#### YOUR INSTRUCTIONS:
The result should be every line that contains the word "discordância", taken from the material.

#### INPUT DATA:
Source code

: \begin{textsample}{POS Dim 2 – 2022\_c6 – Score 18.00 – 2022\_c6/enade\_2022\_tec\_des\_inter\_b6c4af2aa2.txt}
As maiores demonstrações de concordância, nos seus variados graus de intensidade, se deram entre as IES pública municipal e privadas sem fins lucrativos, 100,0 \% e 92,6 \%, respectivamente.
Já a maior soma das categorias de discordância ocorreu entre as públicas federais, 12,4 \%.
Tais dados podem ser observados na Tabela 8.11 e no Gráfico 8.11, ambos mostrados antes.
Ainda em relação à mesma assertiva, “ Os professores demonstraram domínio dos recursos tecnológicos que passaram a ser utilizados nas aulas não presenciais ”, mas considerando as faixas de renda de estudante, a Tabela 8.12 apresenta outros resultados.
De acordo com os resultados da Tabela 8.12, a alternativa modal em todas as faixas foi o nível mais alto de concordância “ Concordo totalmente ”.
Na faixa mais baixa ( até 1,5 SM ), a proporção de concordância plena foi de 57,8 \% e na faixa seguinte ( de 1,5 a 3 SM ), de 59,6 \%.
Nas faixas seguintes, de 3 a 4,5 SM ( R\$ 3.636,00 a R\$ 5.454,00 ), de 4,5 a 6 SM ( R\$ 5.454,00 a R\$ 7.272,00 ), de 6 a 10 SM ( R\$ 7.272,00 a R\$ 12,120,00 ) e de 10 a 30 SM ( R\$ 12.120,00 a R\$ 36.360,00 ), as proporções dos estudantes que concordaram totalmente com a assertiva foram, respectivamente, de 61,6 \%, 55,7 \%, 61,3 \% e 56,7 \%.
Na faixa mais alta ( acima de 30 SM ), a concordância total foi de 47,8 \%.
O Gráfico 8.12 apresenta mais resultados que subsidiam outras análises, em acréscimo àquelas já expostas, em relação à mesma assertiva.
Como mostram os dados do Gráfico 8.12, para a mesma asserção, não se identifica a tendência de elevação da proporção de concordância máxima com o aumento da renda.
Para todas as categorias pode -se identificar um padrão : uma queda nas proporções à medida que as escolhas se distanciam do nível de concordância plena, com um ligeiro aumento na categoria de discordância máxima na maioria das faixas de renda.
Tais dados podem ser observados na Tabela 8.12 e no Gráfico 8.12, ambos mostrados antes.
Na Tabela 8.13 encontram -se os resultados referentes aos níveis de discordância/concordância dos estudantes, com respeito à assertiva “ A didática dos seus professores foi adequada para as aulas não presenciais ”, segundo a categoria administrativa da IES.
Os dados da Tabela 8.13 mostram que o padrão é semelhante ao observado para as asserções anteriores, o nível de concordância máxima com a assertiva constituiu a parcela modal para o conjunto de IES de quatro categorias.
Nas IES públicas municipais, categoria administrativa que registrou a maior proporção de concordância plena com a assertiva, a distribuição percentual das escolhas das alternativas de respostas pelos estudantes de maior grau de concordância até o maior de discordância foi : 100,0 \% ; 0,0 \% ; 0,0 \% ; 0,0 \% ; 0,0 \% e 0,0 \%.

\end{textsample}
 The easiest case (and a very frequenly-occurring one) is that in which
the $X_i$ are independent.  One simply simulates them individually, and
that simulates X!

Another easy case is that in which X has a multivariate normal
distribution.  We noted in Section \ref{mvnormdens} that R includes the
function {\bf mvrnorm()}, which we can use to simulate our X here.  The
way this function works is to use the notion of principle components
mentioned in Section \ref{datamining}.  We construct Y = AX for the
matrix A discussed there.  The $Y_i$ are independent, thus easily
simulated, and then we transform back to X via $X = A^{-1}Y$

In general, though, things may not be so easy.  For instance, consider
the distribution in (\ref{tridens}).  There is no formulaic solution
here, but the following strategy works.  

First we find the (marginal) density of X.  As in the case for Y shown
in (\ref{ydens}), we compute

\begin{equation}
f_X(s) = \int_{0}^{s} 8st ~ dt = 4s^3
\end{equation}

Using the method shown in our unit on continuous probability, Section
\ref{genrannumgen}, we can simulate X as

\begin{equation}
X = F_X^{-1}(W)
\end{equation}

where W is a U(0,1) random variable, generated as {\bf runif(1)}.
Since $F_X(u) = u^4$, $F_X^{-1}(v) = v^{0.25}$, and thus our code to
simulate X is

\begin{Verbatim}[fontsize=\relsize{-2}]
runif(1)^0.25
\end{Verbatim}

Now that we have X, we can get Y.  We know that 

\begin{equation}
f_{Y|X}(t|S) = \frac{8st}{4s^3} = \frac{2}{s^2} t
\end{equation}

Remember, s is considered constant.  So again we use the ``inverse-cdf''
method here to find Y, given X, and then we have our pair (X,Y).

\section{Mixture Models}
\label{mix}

#### EXERCISE ANSWER:
Já a maior soma das categorias de discordância ocorreu entre as públicas federais, 12,4 \%.
Para todas as categorias pode -se identificar um padrão : uma queda nas proporções à medida que as escolhas se distanciam do nível de concordância plena, com um ligeiro aumento na categoria de discordância máxima na maioria das faixas de renda.
Na Tabela 8.13 encontram -se os resultados referentes aos níveis de discordância/concordância dos estudantes, com respeito à assertiva “ A didática dos seus professores foi adequada para as aulas não presenciais ”, segundo a categoria administrativa da IES.
Nas IES públicas municipais, categoria administrativa que registrou a maior proporção de concordância plena com a assertiva, a distribuição percentual das escolhas das alternativas de respostas pelos estudantes de maior grau de concordância até o maior de discordância foi : 100,0 \% ; 0,0 \% ; 0,0 \% ; 0,0 \% ; 0,0 \% e 0,0 \%.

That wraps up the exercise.